Pisaliśmy niedawno o życzeniach złożonych przez Jennifer Aniston swojemu byłemu mężowi Bradowi Pittowi, oraz jego dziewczynie Angelinie Jolie, z okazji narodzin ich pierwszego dziecka (Jennifer Aniston też gratuluje Angelinie!)
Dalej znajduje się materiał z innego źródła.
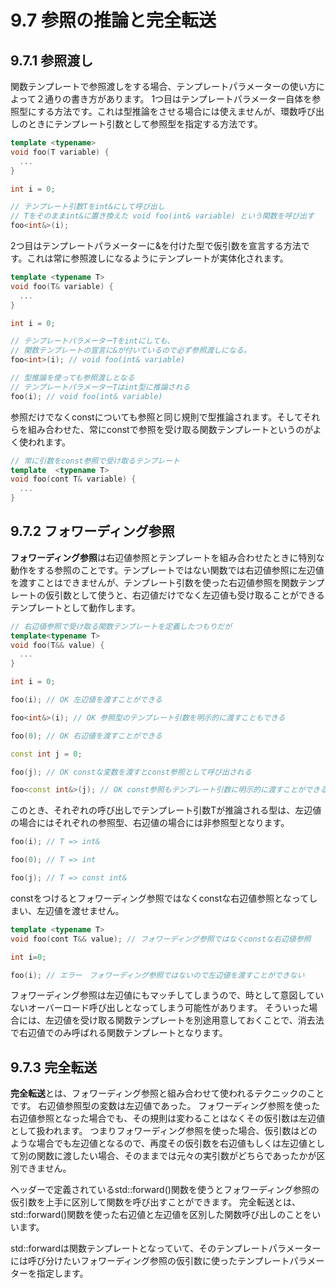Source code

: # 9.7 参照の推論と完全転送
## 9.7.1 参照渡し
関数テンプレートで参照渡しをする場合、テンプレートパラメーターの使い方によって２通りの書き方があります。
1つ目はテンプレートパラメーター自体を参照型にする方法です。これは型推論をさせる場合には使えませんが、環数呼び出しのときにテンプレート引数として参照型を指定する方法です。

```C++
template <typename>
void foo(T variable) {
  ...
}

int i = 0;

// テンプレート引数Tをint&にして呼び出し
// Tをそのままint&に置き換えた void foo(int& variable) という関数を呼び出す
foo<int&>(i);
```

2つ目はテンプレートパラメーターに&を付けた型で仮引数を宣言する方法です。これは常に参照渡しになるようにテンプレートが実体化されます。
```C++ 
template <typename T>
void foo(T& variable) {
  ...
}

int i = 0;

// テンプレートパラメーターTをintにしても、
// 関数テンプレートの宣言に&が付いているので必ず参照渡しになる。
foo<int>(i); // void foo(int& variable)

// 型推論を使っても参照渡しとなる
// テンプレートパラメーターTはint型に推論される
foo(i); // void foo(int& variable)
```

参照だけでなくconstについても参照と同じ規則で型推論されます。そしてそれらを組み合わせた、常にconstで参照を受け取る関数テンプレートというのがよく使われます。
```C++
// 常に引数をconst参照で受け取るテンプレート
template  <typename T>
void foo(cont T& variable) {
  ...
}
```

## 9.7.2 フォワーディング参照
**フォワーディング参照**は右辺値参照とテンプレートを組み合わせたときに特別な動作をする参照のことです。テンプレートではない関数では右辺値参照に左辺値を渡すことはできませんが、テンプレート引数を使った右辺値参照を関数テンプレートの仮引数として使うと、右辺値だけでなく左辺値も受け取ることができるテンプレートとして動作します。

```C++
// 右辺値参照で受け取る関数テンプレートを定義したつもりだが
template<typename T>
void foo(T&& value) {
  ...
}

int i = 0;

foo(i); // OK 左辺値を渡すことができる

foo<int&>(i); // OK 参照型のテンプレート引数を明示的に渡すこともできる

foo(0); // OK 右辺値を渡すことができる

const int j = 0;

foo(j); // OK constな変数を渡すとconst参照として呼び出される

foo<const int&>(j); // OK const参照もテンプレート引数に明示的に渡すことができる
```

このとき、それぞれの呼び出しでテンプレート引数Tが推論される型は、左辺値の場合にはそれぞれの参照型、右辺値の場合には非参照型となります。

```C++
foo(i); // T => int&

foo(0); // T => int

foo(j); // T => const int&
```

constをつけるとフォワーディング参照ではなくconstな右辺値参照となってしまい、左辺値を渡せません。

```C++
template <typename T>
void foo(cont T&& value); // フォワーディング参照ではなくconstな右辺値参照

int i=0;

foo(i); // エラー　フォワーディング参照ではないので左辺値を渡すことができない
```
フォワーディング参照は左辺値にもマッチしてしまうので、時として意図していないオーバーロード呼び出しとなってしまう可能性があります。
そういった場合には、左辺値を受け取る関数テンプレートを別途用意しておくことで、消去法で右辺値でのみ呼ばれる関数テンプレートとなります。

## 9.7.3 完全転送
**完全転送**とは、フォワーディング参照と組み合わせて使われるテクニックのことです。
右辺値参照型の変数は左辺値であった。
フォワーディング参照を使った右辺値参照となった場合でも、その規則は変わることはなくその仮引数は左辺値として扱われます。
つまりフォワーディング参照を使った場合、仮引数はどのような場合でも左辺値となるので、再度その仮引数を右辺値もしくは左辺値として別の関数に渡したい場合、そのままでは元々の実引数がどちらであったかが区別できません。

<utility>ヘッダーで定義されているstd::forward()関数を使うとフォワーディング参照の仮引数を上手に区別して関数を呼び出すことができます。
完全転送とは、std::forward()関数を使った右辺値と左辺値を区別した関数呼び出しのことをいいます。

std::forwardは関数テンプレートとなっていて、そのテンプレートパラメーターには呼び分けたいフォワーディング参照の仮引数に使ったテンプレートパラメーターを指定します。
. Dopiero teraz okazuje się jednak jak ciężkie było to dla niej doświadczenie. Przyjaciel aktorki wyznał magazynowi Life&Style:
Bałem się do niej zadzwonić [z informacją o narodzinach córeczki Brada]. Ale kiedy to zrobiłem, wydawało się, że przyjęła to spokojnie. Powiedziała „Ok, dziękuję. Pozwól, że do ciebie oddzwonię.” Gdy jednak zadzwoniła godzinę później, była cała zapłakana. Płakała przez godzinę. Powiedziała „Nie wiedziałam, że zareaguję w ten sposób. Ale mocno mnie to zabolało.”
Przyjaciel zapewnił Jen, że ma prawo do łez. Jak mówi: To było koszmarne 18 miesięcy dla niej.
W dniu narodzin Shiloh Nouvel, Jennifer i jej chłopak Vince Vaughn byli w Los Angeles i przygotowywali się na wyruszenie w trasę promocyjną ich najnowszego filmu. Gdy otrzymali wiadomość, natychmiast udali się do Chicago i stamtąd właśnie Aniston zadzwoniła do mangera Brada z gratulacjami dla rodziców.
Minęło już tyle czasu od rozwodu Jennifer z Bradem, a ona nadal bardzo mocno przeżywa każdą wiadomość o nim. Na szczęście Brad z Angeliną są w Namibii i pewnie jakiś czas jeszcze tam pozostaną, więc Jennifer nie jest na razie narażona na ciągłe spotykanie ich przy okazji różnych przyjęć.